In part, our aversion to taking risk is easily understood. Most, if not all, of the risks that a nonprofit would need to take—starting a new program, expanding to serve a new population, building a new facility, hiring a new staff person for a not yet fully-sourced position, rebranding—require money. All too often, that money is donated to the organization as a result of some very hard work on the part of a good number of staff and volunteers. And even though that money is donated for unrestricted purposes, or the restricted purpose of that risky behavior, there is no message “on the package” that says, “Caution: your gift may end up supporting a program that does not achieve its intended outcomes, despite our best planning and best effort; but the good news is we will have tried something new. On the other hand, there is the chance that the program will be highly successful.” But don’t we all know that there is a chance of failure? Of course we do! But the fear for nonprofits is that a failure will mean future loss of a donor’s money. And that risk appears too great for most nonprofits to take.
But why? The cautionary message above is, after all, the same pitch, explicit or implicit, that is made to venture capitalists being urged to invest in a new overtly, for-profit business venture: “Give us your money; we may or may not be able to earn you a great return. But if not, we will have tried.” For-profit companies don’t hesitate to make the ask and accept the money of their donors; so, why do we? For-profit companies aren’t reluctant to ask people to invest in a risk; so, why are we?
Is it simply that nonprofits are afraid to take the chance and ask? Or is trying something truly brand new (for them) simply too big a risk? I don’t often come across nonprofit boards willing to have a conversation on the topic of calculated risk. This despite the fact that more and more members of nonprofit boards come from the business world where calculated risk is frequently discussed, levels of risk calculated and decisions made as to where on the scale of risk tolerance should the company (relatively) safely put down anchor.
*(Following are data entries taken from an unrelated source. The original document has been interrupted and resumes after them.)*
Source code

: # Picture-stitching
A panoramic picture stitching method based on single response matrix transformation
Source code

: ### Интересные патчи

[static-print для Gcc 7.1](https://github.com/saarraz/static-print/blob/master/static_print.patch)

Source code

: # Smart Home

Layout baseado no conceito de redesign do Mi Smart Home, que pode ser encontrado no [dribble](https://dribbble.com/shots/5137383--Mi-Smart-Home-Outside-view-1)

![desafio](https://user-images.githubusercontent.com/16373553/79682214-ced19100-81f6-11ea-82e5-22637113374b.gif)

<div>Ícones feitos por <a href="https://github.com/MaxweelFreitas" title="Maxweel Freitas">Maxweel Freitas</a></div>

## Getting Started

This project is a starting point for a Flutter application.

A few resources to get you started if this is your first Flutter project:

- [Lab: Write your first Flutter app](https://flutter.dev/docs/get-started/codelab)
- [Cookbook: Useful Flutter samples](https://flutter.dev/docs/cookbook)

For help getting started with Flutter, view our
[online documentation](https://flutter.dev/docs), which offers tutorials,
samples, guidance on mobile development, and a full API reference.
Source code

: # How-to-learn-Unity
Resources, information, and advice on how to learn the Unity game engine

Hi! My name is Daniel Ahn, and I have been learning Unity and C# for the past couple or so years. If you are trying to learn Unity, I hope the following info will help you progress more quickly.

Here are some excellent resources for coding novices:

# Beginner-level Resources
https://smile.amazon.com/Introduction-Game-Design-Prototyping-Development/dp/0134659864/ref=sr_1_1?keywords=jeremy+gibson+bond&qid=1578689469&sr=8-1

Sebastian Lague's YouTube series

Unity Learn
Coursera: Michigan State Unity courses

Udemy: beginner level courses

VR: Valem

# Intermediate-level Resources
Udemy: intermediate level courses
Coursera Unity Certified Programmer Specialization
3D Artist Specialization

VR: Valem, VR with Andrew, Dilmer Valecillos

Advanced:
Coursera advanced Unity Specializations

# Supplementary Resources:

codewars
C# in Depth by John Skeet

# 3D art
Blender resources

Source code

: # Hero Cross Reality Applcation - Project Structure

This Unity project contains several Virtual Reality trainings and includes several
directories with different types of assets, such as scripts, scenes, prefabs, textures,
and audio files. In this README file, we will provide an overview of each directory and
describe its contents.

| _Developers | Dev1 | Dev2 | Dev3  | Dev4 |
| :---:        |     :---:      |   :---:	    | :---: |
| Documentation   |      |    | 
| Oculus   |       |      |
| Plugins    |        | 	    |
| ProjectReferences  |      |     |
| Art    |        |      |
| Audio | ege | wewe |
Not happening in the nonprofit sector. It seems, increasingly, that the comparison that was routinely made—that small entrepreneurial businesses are more like nonprofits than they are like larger for-profits—no longer holds water. With the exception of the risk involved in starting a business or nonprofit, the two seem to be parting ways.
To a great extent, and increasingly so, funders must take a good size share of nonprofits’ fear of risk-taking. It is ironic that in this era where innovation (a term with no shared definition in the world of nonprofits—be it philanthropists or service providers) is the new philanthropic trend—where donors want to see new ideas, new ways of solving old problems—too many of these same philanthropists are demanding measurable proof of success from the outset.
“Before you even start, nonprofit, tell us how you will measure (read: make your best educated guess based on all of your homework to date) the success of this risky business in which you want us to invest, and then stick to that definition, regardless of what you discover as you move forward.” Yet, successful innovation is rarely linear; ask any scientist, researcher, inventor. You try, you take one step forward, then two backwards, then two forward—you know the drill. That is how we solve problems: we take risks, we make mistakes, we learn from mistakes, and we keep on plugging toward the goal. Getting to eventual success is not something that can fit into a common grant cycle. Nor is it something where we can promise a demonstration of positive impact at the end of every cycle. Where in here is an incentive to take risk?
And while many funders will say, “But let’s have a conversation; we want to understand why you didn’t produce the impact you said you would, and then we will consider whether you are a sound enough risk for us to take,” others are seeking ways to easily perform triage on the pool of applicants. The United Way of the National Capital Area recently announced that it would stop funding any nonprofit that did not raise $50,000 annually. To correlate an organization’s fundraising ability with its potential impact (and that is what United Way now says it is all about—having an impact) is as spurious logic as ever there was. It also puts fundraising above finding creative solutions to old problems.
The demand for achieving the set of hard and fast outcomes identified and defined before an innovative project begins (when all good outcomes should be defined), may, ironically, just be turning the few risk-taking nonprofits amongst us, while certainly discouraging the rest from even considering the possibility. Is this the death knoll for the sector?
The demand for outcomes just may be killing innovation.